Adieu Zahra, ma mère

#langue #migrations #kabyle #Algérie #France #femmes #filiation

27 avril 2021

 

« Je ne tiens pas debout sans ta prière du jour. » Ce vers de Mahmoud Darwich, dans le poème consacré à sa mère, me revient comme une ritournelle. Te voir, t’entendre prier m’aidait à vivre.

par Fatima Sissani

réalisatrice, Marseille.

Zahra ma mère est morte le 15 avril 2021. C’est aujourd’hui qu’elle va accomplir son ultime voyage vers son pays, son village, sa terre. Ma mère avait la Kabylie chevillée au corps, un attachement viscéral que l’exil, curieusement, n’avait en rien entamé.

C’est finalement le moyen qu’elle a trouvé pour retourner dans son pays qu’elle n’a pas pu revoir depuis presque deux ans — elle qui y passait pratiquement la moitié de l’année auprès de son grand fils et de sa grande fille et de tous les siens et siennes restées là-bas.

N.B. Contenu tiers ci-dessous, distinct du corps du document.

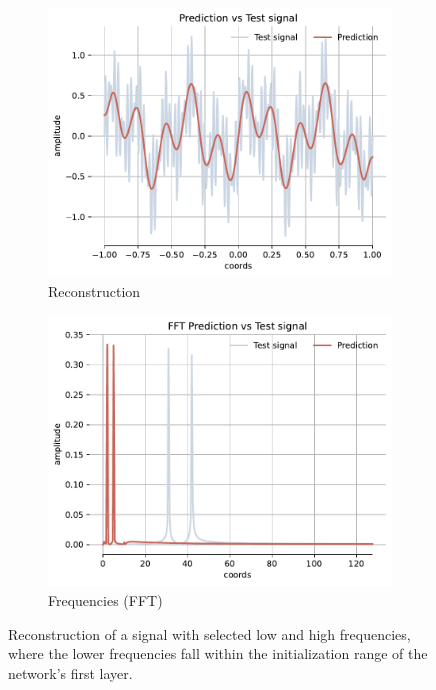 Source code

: \begin{figure}[h!]
    \centering
    \begin{subfigure}[b]{0.38\textwidth}
        \centering
        \includegraphics[width=\textwidth]{img/ch3/prediction_w0_2pi.pdf}
        \caption{Reconstruction}
        \label{fig:rec-2pi-w0}
    \end{subfigure}
    \begin{subfigure}[b]{0.38\textwidth}
        \centering
        \includegraphics[width=\textwidth]{img/ch3/fft_w0_2pi.pdf}
        \caption{Frequencies (FFT)}
        \label{fig:fft-low-4freqs}
    \end{subfigure}
    \label{f:4freqs-low-reconstruction}
    \caption{Reconstruction of a signal with selected low and high frequencies, where the lower frequencies fall within the initialization range of the network's first layer.}
\end{figure}

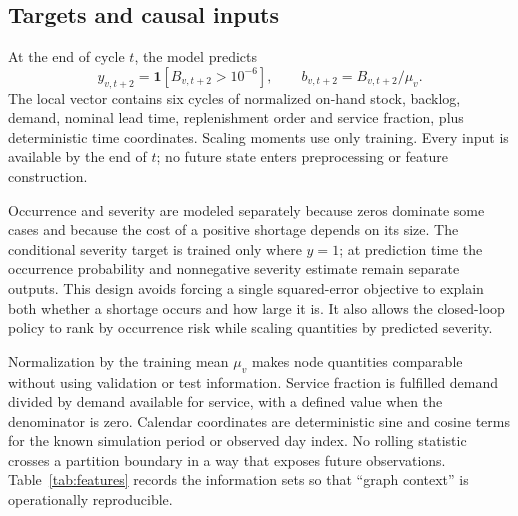 \documentclass[11pt,a4paper]{article}
\newcommand{\ind}{\mathbf 1}
\begin{document}
\subsection{Targets and causal inputs}
At the end of cycle $t$, the model predicts
\begin{equation}y_{v,t+2}=\ind[B_{v,t+2}>10^{-6}],\qquad b_{v,t+2}=B_{v,t+2}/\mu_v.
\end{equation}
The local vector contains six cycles of normalized on-hand stock, backlog, demand, nominal lead time, replenishment order and service fraction, plus deterministic time coordinates. Scaling moments use only training. Every input is available by the end of $t$; no future state enters preprocessing or feature construction.

Occurrence and severity are modeled separately because zeros dominate some cases and because the cost of a positive shortage depends on its size. The conditional severity target is trained only where $y=1$; at prediction time the occurrence probability and nonnegative severity estimate remain separate outputs. This design avoids forcing a single squared-error objective to explain both whether a shortage occurs and how large it is. It also allows the closed-loop policy to rank by occurrence risk while scaling quantities by predicted severity.

Normalization by the training mean $\mu_v$ makes node quantities comparable without using validation or test information. Service fraction is fulfilled demand divided by demand available for service, with a defined value when the denominator is zero. Calendar coordinates are deterministic sine and cosine terms for the known simulation period or observed day index. No rolling statistic crosses a partition boundary in a way that exposes future observations. Table~\ref{tab:features} records the information sets so that ``graph context'' is operationally reproducible.
\end{document}
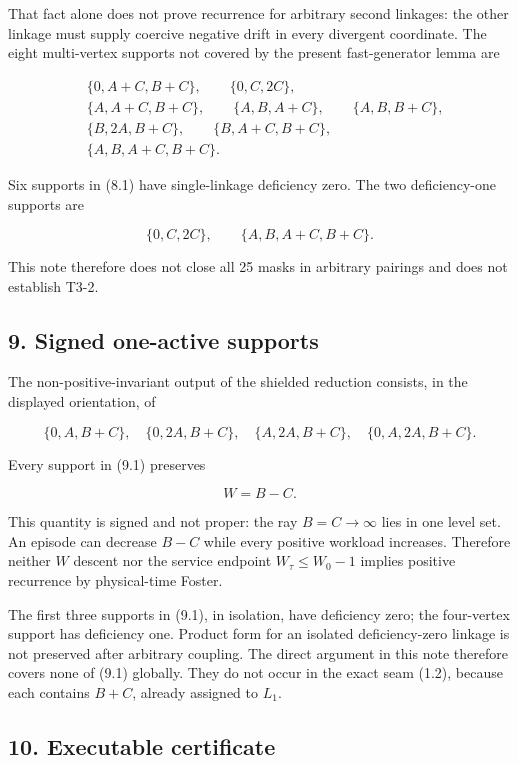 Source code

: That fact alone does not prove recurrence for arbitrary second linkages:
the other linkage must supply coercive negative drift in every divergent
coordinate. The eight multi-vertex supports not covered by the present
fast-generator lemma are

\[
\begin{split}
 &\{0,A+C,B+C\},\qquad \{0,C,2C\},\\
 &\{A,A+C,B+C\},\qquad \{A,B,A+C\},\qquad \{A,B,B+C\},\\
 &\{B,2A,B+C\},\qquad \{B,A+C,B+C\},\\
 &\{A,B,A+C,B+C\}.
\end{split}
\tag{8.1}
\]

Six supports in (8.1) have single-linkage deficiency zero. The two
deficiency-one supports are

\[
 \{0,C,2C\},\qquad\{A,B,A+C,B+C\}.
\tag{8.2}
\]

This note therefore does not close all 25 masks in arbitrary pairings
and does not establish T3-2.

\subsection{9. Signed one-active
supports}

The non-positive-invariant output of the shielded reduction consists, in
the displayed orientation, of

\[
 \{0,A,B+C\},\quad
 \{0,2A,B+C\},\quad
 \{A,2A,B+C\},\quad
 \{0,A,2A,B+C\}.
\tag{9.1}
\]

Every support in (9.1) preserves

\[
 W=B-C.
\tag{9.2}
\]

This quantity is signed and not proper: the ray \(B=C\to\infty\) lies in
one level set. An episode can decrease \(B-C\) while every positive
workload increases. Therefore neither \(W\) descent nor the service
endpoint \(W_\tau\le W_0-1\) implies positive recurrence by
physical-time Foster.

The first three supports in (9.1), in isolation, have deficiency zero;
the four-vertex support has deficiency one. Product form for an isolated
deficiency-zero linkage is not preserved after arbitrary coupling. The
direct argument in this note therefore covers none of (9.1) globally.
They do not occur in the exact seam (1.2), because each contains
\(B+C\), already assigned to \(L_1\).

\subsection{10. Executable certificate}

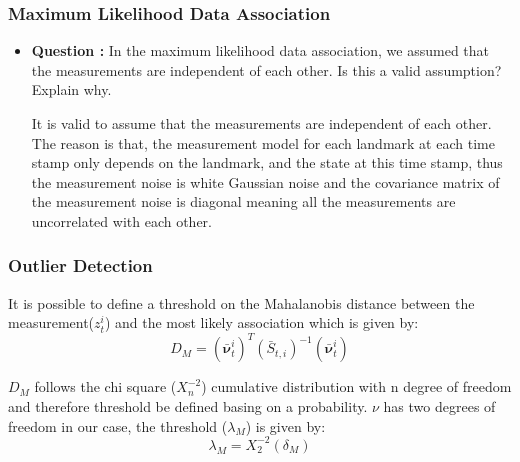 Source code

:\documentclass[11pt,a4paper]{article}
\begin{document}
\subsubsection{Maximum Likelihood Data Association}
\begin{itemize}
	\item \addtocounter{cnt_questions}{1} \textbf{Question :} In the maximum likelihood data association, we assumed that the measurements are independent of each other. Is this a valid assumption? Explain why.
		\par It is valid to assume that the measurements are independent of each other. The reason is that, the measurement model for each landmark at each time stamp only depends on the landmark, and the state at this time stamp, thus the measurement noise is white Gaussian noise and the covariance matrix of the measurement noise is diagonal meaning all the measurements are uncorrelated with each other.
\end{itemize}

\subsubsection{Outlier Detection}
\par It is possible to define a threshold on the Mahalanobis distance between the measurement($z^i_t$) and the most likely association which is given by:
\begin{equation}
	D_{M} = (\boldsymbol{\bar\nu}^i_t)^T(\bar S_{t,i})^{-1}(\boldsymbol{\bar\nu}^i_t)
	\label{eq:mahalanobis}
\end{equation}
\par $D_M$ follows the chi square ($X^{-2}_n$) cumulative distribution with n degree of freedom and therefore threshold be defined basing on a probability. $\nu$ has two degrees of freedom in our case, the threshold ($\lambda_M$) is given by:
\begin{equation}
	\lambda_M = X^{-2}_2(\delta_M)
	\label{eq:lambda}
\end{equation}
\end{document}
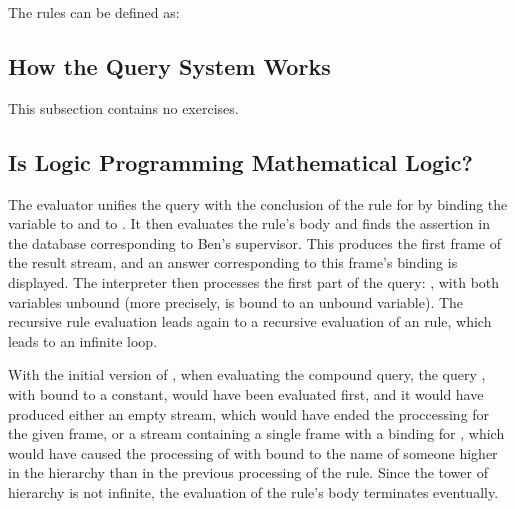 \begin{exe}[4.63]
    The rules can be defined as:
\end{exe}

\subsection{How the Query System Works}

This subsection contains no exercises.

\subsection{Is Logic Programming Mathematical Logic?}

\begin{exe}[4.64]
    \label{4.64}
    The evaluator unifies the query with the conclusion of the rule for 
     by binding the variable  to 
     and  to . It then evaluates 
    the rule’s body and finds the assertion in the database corresponding to 
    Ben’s supervisor. This produces the first frame of the result stream, and an 
    answer corresponding to this frame’s binding is displayed. The interpreter 
    then processes the first part of the  query:
    , with both variables unbound 
    (more precisely,  is bound to an unbound variable). The 
    recursive rule evaluation leads again to a recursive evaluation of an 
     rule, which leads to an infinite loop.

    With the initial version of , when evaluating the 
    compound  query, the query
    , with  bound to 
    a constant, would have been evaluated first, and it would have produced 
    either an empty stream, which would have ended the proccessing for the given 
    frame, or a stream containing a single frame with a binding for 
    , which would have caused the processing of \linebreak
     with  bound to 
    the name of someone higher in the hierarchy than in the previous processing 
    of the rule. Since the tower of hierarchy is not infinite, the evaluation of 
    the rule’s body terminates eventually.
\end{exe}


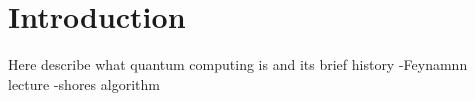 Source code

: \chapter*{Introduction}
Here describe what quantum computing is and its brief history
-Feynamnn lecture
-shores algorithm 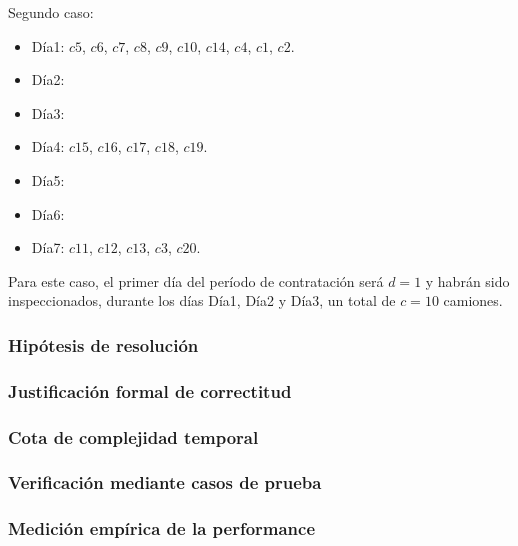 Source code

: \documentclass[11pt, a4paper, twoside]{article}
\begin{document}
Segundo caso:

\begin{itemize}
\item D\'ia1: $c5$, $c6$, $c7$, $c8$, $c9$, $c10$, $c14$, $c4$, $c1$, $c2$. 
\item D\'ia2:  
\item D\'ia3: 
\item D\'ia4: $c15$, $c16$, $c17$, $c18$, $c19$. 
\item D\'ia5: 
\item D\'ia6: 
\item D\'ia7: $c11$, $c12$, $c13$, $c3$, $c20$.
\end{itemize}  

Para este caso, el primer d\'ia del per\'iodo de contrataci\'on ser\'a $d=1$ y habr\'an sido inspeccionados, durante los d\'ias D\'ia1, D\'ia2 y D\'ia3, un total de $c=10$ camiones. 

\subsubsection{Hipótesis de resolución}

\subsubsection{Justificación formal de correctitud}

\subsubsection{Cota de complejidad temporal}

\subsubsection{Verificación mediante casos de prueba}

\subsubsection{Medición empírica de la performance}

\end{document}
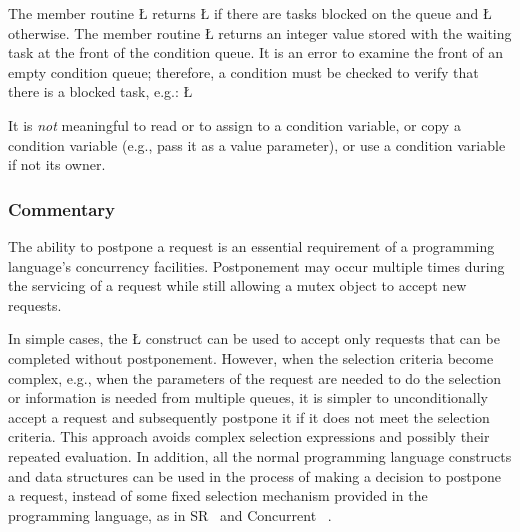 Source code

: \documentclass[openright,twoside]{report}
\begin{document}
The member routine \LGinlinetrue\LGbegin\lgrinde\L{}\endlgrinde\LGend{} returns \LGinlinetrue\LGbegin\lgrinde\L{}\endlgrinde\LGend{} if there are tasks blocked on the queue and \LGinlinetrue\LGbegin\lgrinde\L{}\endlgrinde\LGend{} otherwise.
The member routine \LGinlinetrue\LGbegin\lgrinde\L{}\endlgrinde\LGend{} returns an integer value stored with the waiting task at the front of the condition queue.
It is an error to examine the front of an empty condition queue;
therefore, a condition must be checked to verify that there is a blocked task, e.g.:
\LGinlinefalse\LGbegin\lgrinde
\L{}
\endlgrinde\LGend

It is \emph{not} meaningful to read or to assign to a condition variable, or copy a condition variable (e.g., pass it as a value parameter), or use a condition variable if not its owner.


\subsubsection{Commentary}
\label{s:PostponingRequests}

The ability to postpone a request is an essential requirement of a programming language's concurrency facilities.
Postponement may occur multiple times during the servicing of a request while still allowing a mutex object to accept new requests.

In simple cases, the \LGinlinetrue\LGbegin\lgrinde\L{}\endlgrinde\LGend{} construct can be used to accept only requests that can be completed without postponement.
However, when the selection criteria become complex, e.g., when the parameters of the request are needed to do the selection or information is needed from multiple queues, it is simpler to unconditionally accept a request and subsequently postpone it if it does not meet the selection criteria.
This approach avoids complex selection expressions and possibly their repeated evaluation.
In addition, all the normal programming language constructs and data structures can be used in the process of making a decision to postpone a request, instead of some fixed selection mechanism provided in the programming language, as in SR~\cite{SR} and Concurrent \CC~\cite{ConcurrentC++}.
\end{document}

Brutalement les frontières s’étaient fermées, comme un piège dont elle ne voyait pas la sortie. Elle est un peu morte de nostalgie.

Elle sera enterrée sur le lopin de terre qu’elle a pris soin de désigner. Proche de sa maison, à proximité de celles et ceux avec qui elle a partagé son existence, des liens demeurés intacts malgré l’exil, car dans cette société, et pour la génération de ma mère en particulier, c’est le groupe qui vous fonde ; il n’y a pas d’existence possible en dehors de celui-ci. Cela lui conférait une manière d’être au monde qui tranchait avec la notion d’individu qui prévaut en France et dont je suis imprégnée. Ce n’était pas sans heurts, mais j’ai fini par comprendre et cela m’a appris.

L’autre dimension qui la rendait si singulière, c’était son rapport à sa langue, le kabyle. Ma mère en avait fait sa citadelle imprenable. Il ne lui est jamais vraiment venu à l’idée qu’elle pourrait parler une autre langue. C’est un choix qu’elle a payé, chèrement, mais je ne crois pas qu’elle l’ait regretté. Elle appartenait à un monde ancien structuré par des principes et des codes qui ne pouvaient être transmis que dans la langue dans laquelle ils ont été élaborés. J’en suis héritière. C’est un héritage immense, qui va bien au-delà de la langue. J’en ai appris à naviguer entre plusieurs mondes. Merci Zahra. Merci pour tout. Pour la leçon de dignité qu’a été ton existence. Pour les principes de solidarité et d’intégrité que tu as portés haut et beau. Pour ce lien vers l’invisible que tu m’as un peu transmis. Pour tous ces instants de poésie que tu nous as offerts dans la banalité du quotidien. Pour l’amour que tu me portais dont je réalise aujourd’hui qu’il était immense.

Aujourd’hui tu vas retrouver ton pays, tu seras enterrée sans nous mais au milieu des tiens et des tiennes car les fleurs des cimetières de France ne t’intéressaient pas. J’en suis immensément heureuse même si aucune de nous n’imaginait que les choses se passeraient ainsi.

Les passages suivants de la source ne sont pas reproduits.